Would you return the full listing exactly, with nothing altered?

*** DATASET ***

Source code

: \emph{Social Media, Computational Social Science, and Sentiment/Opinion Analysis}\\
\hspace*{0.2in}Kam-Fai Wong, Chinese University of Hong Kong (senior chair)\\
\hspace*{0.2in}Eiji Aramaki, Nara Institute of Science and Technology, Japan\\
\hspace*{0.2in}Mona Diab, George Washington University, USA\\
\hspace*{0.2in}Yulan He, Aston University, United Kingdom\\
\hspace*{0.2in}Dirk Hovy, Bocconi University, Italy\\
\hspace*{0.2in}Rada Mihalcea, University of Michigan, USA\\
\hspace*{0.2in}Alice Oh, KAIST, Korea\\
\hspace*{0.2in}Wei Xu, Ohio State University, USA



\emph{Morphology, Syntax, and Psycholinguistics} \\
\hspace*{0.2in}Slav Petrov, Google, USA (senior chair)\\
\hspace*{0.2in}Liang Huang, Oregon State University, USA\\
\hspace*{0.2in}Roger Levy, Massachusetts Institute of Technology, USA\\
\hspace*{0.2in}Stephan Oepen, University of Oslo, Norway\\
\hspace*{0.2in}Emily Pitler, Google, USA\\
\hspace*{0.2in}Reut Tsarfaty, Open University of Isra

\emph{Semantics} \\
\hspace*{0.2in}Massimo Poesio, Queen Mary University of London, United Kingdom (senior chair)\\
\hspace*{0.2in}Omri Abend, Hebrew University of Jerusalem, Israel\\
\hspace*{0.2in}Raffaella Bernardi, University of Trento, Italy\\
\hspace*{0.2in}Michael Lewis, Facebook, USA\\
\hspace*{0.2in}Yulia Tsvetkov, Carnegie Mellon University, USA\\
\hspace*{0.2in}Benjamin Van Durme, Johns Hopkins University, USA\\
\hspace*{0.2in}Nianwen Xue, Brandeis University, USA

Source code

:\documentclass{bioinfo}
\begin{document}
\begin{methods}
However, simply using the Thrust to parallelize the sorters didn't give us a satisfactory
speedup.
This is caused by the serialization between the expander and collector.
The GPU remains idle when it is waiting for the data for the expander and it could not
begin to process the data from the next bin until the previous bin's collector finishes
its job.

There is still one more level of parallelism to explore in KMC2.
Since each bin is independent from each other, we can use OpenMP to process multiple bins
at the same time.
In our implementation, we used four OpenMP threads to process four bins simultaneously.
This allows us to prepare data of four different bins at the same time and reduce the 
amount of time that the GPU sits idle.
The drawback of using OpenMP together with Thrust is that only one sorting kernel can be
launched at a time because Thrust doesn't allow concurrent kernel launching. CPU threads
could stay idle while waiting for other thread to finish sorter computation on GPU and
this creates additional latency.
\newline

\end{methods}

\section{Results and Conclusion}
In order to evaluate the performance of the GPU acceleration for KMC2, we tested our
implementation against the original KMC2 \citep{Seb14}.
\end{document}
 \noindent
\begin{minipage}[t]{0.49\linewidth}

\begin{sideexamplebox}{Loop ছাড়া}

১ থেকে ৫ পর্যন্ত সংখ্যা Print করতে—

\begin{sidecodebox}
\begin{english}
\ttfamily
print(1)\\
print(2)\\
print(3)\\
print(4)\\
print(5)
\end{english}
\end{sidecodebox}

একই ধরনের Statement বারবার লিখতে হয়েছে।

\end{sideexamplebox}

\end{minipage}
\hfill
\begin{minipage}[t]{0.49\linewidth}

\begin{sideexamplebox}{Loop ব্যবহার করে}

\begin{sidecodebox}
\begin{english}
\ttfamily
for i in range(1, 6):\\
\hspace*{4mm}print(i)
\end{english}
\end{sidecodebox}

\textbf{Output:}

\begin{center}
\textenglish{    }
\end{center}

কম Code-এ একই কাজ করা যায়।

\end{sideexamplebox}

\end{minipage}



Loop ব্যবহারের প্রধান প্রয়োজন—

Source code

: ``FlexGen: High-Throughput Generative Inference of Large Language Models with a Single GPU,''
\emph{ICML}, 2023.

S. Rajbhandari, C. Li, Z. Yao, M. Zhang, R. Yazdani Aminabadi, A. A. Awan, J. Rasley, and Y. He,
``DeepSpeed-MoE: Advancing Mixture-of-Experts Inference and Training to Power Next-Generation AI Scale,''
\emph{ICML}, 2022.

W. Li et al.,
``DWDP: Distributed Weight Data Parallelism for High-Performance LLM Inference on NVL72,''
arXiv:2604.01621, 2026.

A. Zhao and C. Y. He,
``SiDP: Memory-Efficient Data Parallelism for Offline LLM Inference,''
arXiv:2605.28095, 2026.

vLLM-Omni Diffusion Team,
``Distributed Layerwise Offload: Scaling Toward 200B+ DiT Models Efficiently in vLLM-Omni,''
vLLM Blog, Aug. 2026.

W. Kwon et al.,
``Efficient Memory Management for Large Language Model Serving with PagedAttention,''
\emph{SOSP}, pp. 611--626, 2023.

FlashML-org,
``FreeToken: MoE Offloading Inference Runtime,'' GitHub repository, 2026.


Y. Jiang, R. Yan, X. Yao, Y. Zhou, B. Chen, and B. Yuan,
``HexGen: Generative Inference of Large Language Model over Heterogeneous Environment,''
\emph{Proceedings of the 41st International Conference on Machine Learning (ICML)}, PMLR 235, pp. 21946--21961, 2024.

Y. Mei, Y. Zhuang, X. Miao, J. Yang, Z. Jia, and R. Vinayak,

***

§ OUTPUT FOR THIS EXERCISE
Source code

: \emph{Social Media, Computational Social Science, and Sentiment/Opinion Analysis}\\
\hspace*{0.2in}Kam-Fai Wong, Chinese University of Hong Kong (senior chair)\\
\hspace*{0.2in}Eiji Aramaki, Nara Institute of Science and Technology, Japan\\
\hspace*{0.2in}Mona Diab, George Washington University, USA\\
\hspace*{0.2in}Yulan He, Aston University, United Kingdom\\
\hspace*{0.2in}Dirk Hovy, Bocconi University, Italy\\
\hspace*{0.2in}Rada Mihalcea, University of Michigan, USA\\
\hspace*{0.2in}Alice Oh, KAIST, Korea\\
\hspace*{0.2in}Wei Xu, Ohio State University, USA



\emph{Morphology, Syntax, and Psycholinguistics} \\
\hspace*{0.2in}Slav Petrov, Google, USA (senior chair)\\
\hspace*{0.2in}Liang Huang, Oregon State University, USA\\
\hspace*{0.2in}Roger Levy, Massachusetts Institute of Technology, USA\\
\hspace*{0.2in}Stephan Oepen, University of Oslo, Norway\\
\hspace*{0.2in}Emily Pitler, Google, USA\\
\hspace*{0.2in}Reut Tsarfaty, Open University of Isra

\emph{Semantics} \\
\hspace*{0.2in}Massimo Poesio, Queen Mary University of London, United Kingdom (senior chair)\\
\hspace*{0.2in}Omri Abend, Hebrew University of Jerusalem, Israel\\
\hspace*{0.2in}Raffaella Bernardi, University of Trento, Italy\\
\hspace*{0.2in}Michael Lewis, Facebook, USA\\
\hspace*{0.2in}Yulia Tsvetkov, Carnegie Mellon University, USA\\
\hspace*{0.2in}Benjamin Van Durme, Johns Hopkins University, USA\\
\hspace*{0.2in}Nianwen Xue, Brandeis University, USA

Source code

:\documentclass{bioinfo}
\begin{document}
\begin{methods}
However, simply using the Thrust to parallelize the sorters didn't give us a satisfactory
speedup.
This is caused by the serialization between the expander and collector.
The GPU remains idle when it is waiting for the data for the expander and it could not
begin to process the data from the next bin until the previous bin's collector finishes
its job.

There is still one more level of parallelism to explore in KMC2.
Since each bin is independent from each other, we can use OpenMP to process multiple bins
at the same time.
In our implementation, we used four OpenMP threads to process four bins simultaneously.
This allows us to prepare data of four different bins at the same time and reduce the 
amount of time that the GPU sits idle.
The drawback of using OpenMP together with Thrust is that only one sorting kernel can be
launched at a time because Thrust doesn't allow concurrent kernel launching. CPU threads
could stay idle while waiting for other thread to finish sorter computation on GPU and
this creates additional latency.
\newline

\end{methods}

\section{Results and Conclusion}
In order to evaluate the performance of the GPU acceleration for KMC2, we tested our
implementation against the original KMC2 \citep{Seb14}.
\end{document}
 \noindent
\begin{minipage}[t]{0.49\linewidth}

\begin{sideexamplebox}{Loop ছাড়া}

১ থেকে ৫ পর্যন্ত সংখ্যা Print করতে—

\begin{sidecodebox}
\begin{english}
\ttfamily
print(1)\\
print(2)\\
print(3)\\
print(4)\\
print(5)
\end{english}
\end{sidecodebox}

একই ধরনের Statement বারবার লিখতে হয়েছে।

\end{sideexamplebox}

\end{minipage}
\hfill
\begin{minipage}[t]{0.49\linewidth}

\begin{sideexamplebox}{Loop ব্যবহার করে}

\begin{sidecodebox}
\begin{english}
\ttfamily
for i in range(1, 6):\\
\hspace*{4mm}print(i)
\end{english}
\end{sidecodebox}

\textbf{Output:}

\begin{center}
\textenglish{    }
\end{center}

কম Code-এ একই কাজ করা যায়।

\end{sideexamplebox}

\end{minipage}



Loop ব্যবহারের প্রধান প্রয়োজন—

Source code

: ``FlexGen: High-Throughput Generative Inference of Large Language Models with a Single GPU,''
\emph{ICML}, 2023.

S. Rajbhandari, C. Li, Z. Yao, M. Zhang, R. Yazdani Aminabadi, A. A. Awan, J. Rasley, and Y. He,
``DeepSpeed-MoE: Advancing Mixture-of-Experts Inference and Training to Power Next-Generation AI Scale,''
\emph{ICML}, 2022.

W. Li et al.,
``DWDP: Distributed Weight Data Parallelism for High-Performance LLM Inference on NVL72,''
arXiv:2604.01621, 2026.

A. Zhao and C. Y. He,
``SiDP: Memory-Efficient Data Parallelism for Offline LLM Inference,''
arXiv:2605.28095, 2026.

vLLM-Omni Diffusion Team,
``Distributed Layerwise Offload: Scaling Toward 200B+ DiT Models Efficiently in vLLM-Omni,''
vLLM Blog, Aug. 2026.

W. Kwon et al.,
``Efficient Memory Management for Large Language Model Serving with PagedAttention,''
\emph{SOSP}, pp. 611--626, 2023.

FlashML-org,
``FreeToken: MoE Offloading Inference Runtime,'' GitHub repository, 2026.


Y. Jiang, R. Yan, X. Yao, Y. Zhou, B. Chen, and B. Yuan,
``HexGen: Generative Inference of Large Language Model over Heterogeneous Environment,''
\emph{Proceedings of the 41st International Conference on Machine Learning (ICML)}, PMLR 235, pp. 21946--21961, 2024.

Y. Mei, Y. Zhuang, X. Miao, J. Yang, Z. Jia, and R. Vinayak,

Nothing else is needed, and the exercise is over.